Pack the address registers in the legalizer. Avoid introducing a huge
family of new intermediate operations by filling dead operands with
noreg.
Details
Diff Detail
Event Timeline
Why is this conceptually a legalization rather than part of the instruction selection?
The register layout packing/unpacking code should be exposed to the legalizer and combines. Doing it later means it could possibly be in a waterfall loop, and won't benefit from the combines on the pack/unpack code.
More abstractly, selection should operate on the types expected for the final instruction. It's the legalizer's job to get registers that are the right type/size
The part that makes me uncomfortable here and I couldn't quite put a finger on initially is that it implies a change in the semantics of the intrinsic. What this and related changes are doing is implicitly changing the design such that the intrinsics mean something different before vs. after legalization. That is not what legalization is usually supposed to do.
I see your point about combiner passes -- so could we perhaps just select the image instructions early instead? It's not like we have very interesting things happening for image instructions in the ISel patterns anyway, and one of the benefits of the GlobalISel infrastructure is that it's supposed to be flexible enough for stuff like that...
Ideally we should have separate intermediate image opcodes. However, I have no interest in creating another giant set of image opcodes that will need more searchable tables. I don't think it's really a semantic change, and it should be possible to go backwards from the legalized intrinsic to what it was originally. What I am worried about is what happens if you run the legalizer twice, which should be OK but I'm ignoring this problem for now until I have the full selection working. Two options I've considered are re-using some of the extra bits in one of the immediate arguments to encode how it's been changed, or to use a variadic wrapper instruction which will just capture the intrinsic ID and how it was legalized.
I see your point about combiner passes -- so could we perhaps just select the image instructions early instead? It's not like we have very interesting things happening for image instructions in the ISel patterns anyway, and one of the benefits of the GlobalISel infrastructure is that it's supposed to be flexible enough for stuff like that...

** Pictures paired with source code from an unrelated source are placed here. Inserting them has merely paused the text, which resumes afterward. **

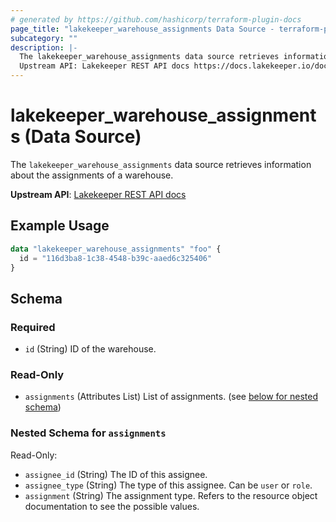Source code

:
 ```yaml
---
# generated by https://github.com/hashicorp/terraform-plugin-docs
page_title: "lakekeeper_warehouse_assignments Data Source - terraform-provider-lakekeeper"
subcategory: ""
description: |-
  The lakekeeper_warehouse_assignments data source retrieves information about the assignments of a warehouse.
  Upstream API: Lakekeeper REST API docs https://docs.lakekeeper.io/docs/nightly/api/management/#tag/permissions/operation/get_warehouse_assignments_by_id
---
```


# lakekeeper_warehouse_assignments (Data Source)

The `lakekeeper_warehouse_assignments` data source retrieves information about the assignments of a warehouse.

**Upstream API**: [Lakekeeper REST API docs](https://docs.lakekeeper.io/docs/nightly/api/management/#tag/permissions/operation/get_warehouse_assignments_by_id)

## Example Usage

```terraform
data "lakekeeper_warehouse_assignments" "foo" {
  id = "116d3ba8-1c38-4548-b39c-aaed6c325406"
}
```

<!-- schema generated by tfplugindocs -->
## Schema

### Required

- `id` (String) ID of the warehouse.

### Read-Only

- `assignments` (Attributes List) List of assignments. (see [below for nested schema](#nestedatt--assignments))

<a id="nestedatt--assignments"></a>
### Nested Schema for `assignments`

Read-Only:

- `assignee_id` (String) The ID of this assignee.
- `assignee_type` (String) The type of this assignee. Can be `user` or `role`.
- `assignment` (String) The assignment type. Refers to the resource object documentation to see the possible values.
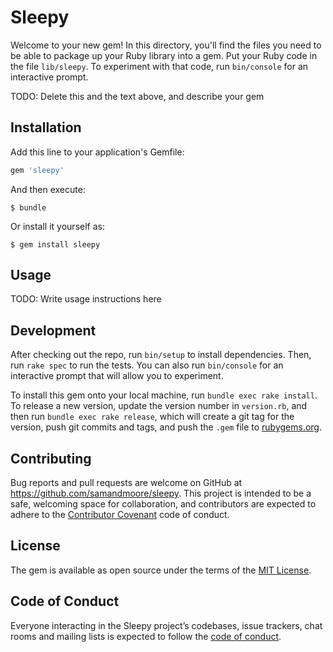 # Sleepy

Welcome to your new gem! In this directory, you'll find the files you need to be able to package up your Ruby library into a gem. Put your Ruby code in the file `lib/sleepy`. To experiment with that code, run `bin/console` for an interactive prompt.

TODO: Delete this and the text above, and describe your gem

## Installation

Add this line to your application's Gemfile:

```ruby
gem 'sleepy'
```

And then execute:

    $ bundle

Or install it yourself as:

    $ gem install sleepy

## Usage

TODO: Write usage instructions here

## Development

After checking out the repo, run `bin/setup` to install dependencies. Then, run `rake spec` to run the tests. You can also run `bin/console` for an interactive prompt that will allow you to experiment.

To install this gem onto your local machine, run `bundle exec rake install`. To release a new version, update the version number in `version.rb`, and then run `bundle exec rake release`, which will create a git tag for the version, push git commits and tags, and push the `.gem` file to [rubygems.org](https://rubygems.org).

## Contributing

Bug reports and pull requests are welcome on GitHub at https://github.com/samandmoore/sleepy. This project is intended to be a safe, welcoming space for collaboration, and contributors are expected to adhere to the [Contributor Covenant](http://contributor-covenant.org) code of conduct.

## License

The gem is available as open source under the terms of the [MIT License](https://opensource.org/licenses/MIT).

## Code of Conduct

Everyone interacting in the Sleepy project’s codebases, issue trackers, chat rooms and mailing lists is expected to follow the [code of conduct](https://github.com/samandmoore/sleepy/blob/master/CODE_OF_CONDUCT.md).
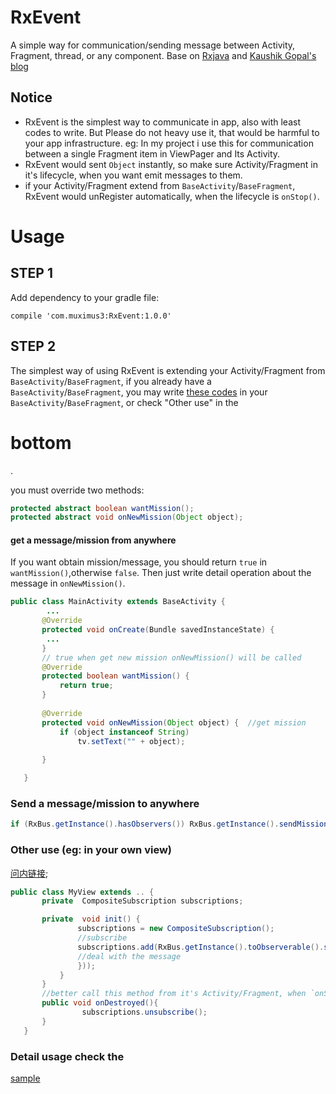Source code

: # RxEvent
A simple way for communication/sending message between Activity, Fragment, thread, or any component. Base on [Rxjava](https://github.com/ReactiveX/RxJava)
and [Kaushik Gopal's blog](http://nerds.weddingpartyapp.com/tech/2014/12/24/implementing-an-event-bus-with-rxjava-rxbus/)

## Notice 

- RxEvent is the simplest way to communicate in app, also with least codes to write. But Please do not heavy use it, that would be harmful to your app infrastructure. eg: In my project i use this for communication between a single Fragment item in ViewPager and Its Activity.
- RxEvent would sent `Object` instantly, so make sure Activity/Fragment in it's lifecycle, when you want emit messages to them.
- if your Activity/Fragment extend from  `BaseActivity`/`BaseFragment`, RxEvent would unRegister automatically, when the lifecycle is `onStop()`.
 
Usage
=====

STEP 1 
------

Add dependency to your gradle file:

`compile 'com.muximus3:RxEvent:1.0.0'`

STEP 2
------

The simplest way of using RxEvent is extending your Activity/Fragment from `BaseActivity`/`BaseFragment`,
if you already have a `BaseActivity`/`BaseFragment`, you may write [these codes](https://github.com/muximus3/RxEvent/blob/master/rxbus/src/main/java/rxbus/BaseActivity.java) in your `BaseActivity`/`BaseFragment`, or check "Other use" in the <h1 id="user-content-bottom">bottom</h1>.

you must override two methods:

``` java
protected abstract boolean wantMission();
protected abstract void onNewMission(Object object);
```

#### get a message/mission from anywhere

If you want obtain mission/message, you should return `true` in `wantMission()`,otherwise `false`.
Then just write detail operation about the message in `onNewMission()`.

``` java
public class MainActivity extends BaseActivity {
        ... 
       @Override
       protected void onCreate(Bundle savedInstanceState) {
        ...
       }
       // true when get new mission onNewMission() will be called
       @Override
       protected boolean wantMission() {
           return true;
       }
       
       @Override
       protected void onNewMission(Object object) {  //get mission
           if (object instanceof String)
               tv.setText("" + object);
   
       }

   }
```

### Send a message/mission to anywhere

``` java
if (RxBus.getInstance().hasObservers()) RxBus.getInstance().sendMission(objectInstance);
```


### Other use (eg: in your own view) 
[问内链接](#user-content-bottom);
``` java
public class MyView extends .. {
       private  CompositeSubscription subscriptions;

       private  void init() {
               subscriptions = new CompositeSubscription();
               //subscribe 
               subscriptions.add(RxBus.getInstance().toObserverable().subscribe(object -> {
               //deal with the message
               }));
           }
       }
       //better call this method from it's Activity/Fragment, when `onStop()` get call
       public void onDestroyed(){
                subscriptions.unsubscribe();
       }
   } 
```
### Detail usage check the 
[sample](https://github.com/muximus3/RxEvent/tree/master/sample/src/main/java/sample)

I think the only reasonable place outside of selection to do this would be in RegBankSelect/applyMappingImpl, which I did consider before going with the legalizer. We still need to RegBankSelect the intrinsics, and possibly move them into a waterfall loop, and I think introducing real register class constraints earlier is generally undesirable. Eventually, we should run some combiner pass after which should take care of packing code. We could theoretically trick RegBankSelect into handling the selected instructions, but that would also be pretty disgusting. Another small issue with this is it sort of implies making the full set of legalization artifacts legal for <3 x f16> cases. I started working towards this in D72639, but I don't really like it and would prefer if these were all legalized to <4 x s16> during legalization. I think we could use the artifact combiner to eliminate the illegal register types in RegBankSelect, but I don't think that should be mandatory. We claim some of these these are legal today, but that's mostly a hack to deal with missing features in the legalizer.
Big "no" on another set of image opcodes from my side as well.
I see your point about combiner passes -- so could we perhaps just select the image instructions early instead? It's not like we have very interesting things happening for image instructions in the ISel patterns anyway, and one of the benefits of the GlobalISel infrastructure is that it's supposed to be flexible enough for stuff like that...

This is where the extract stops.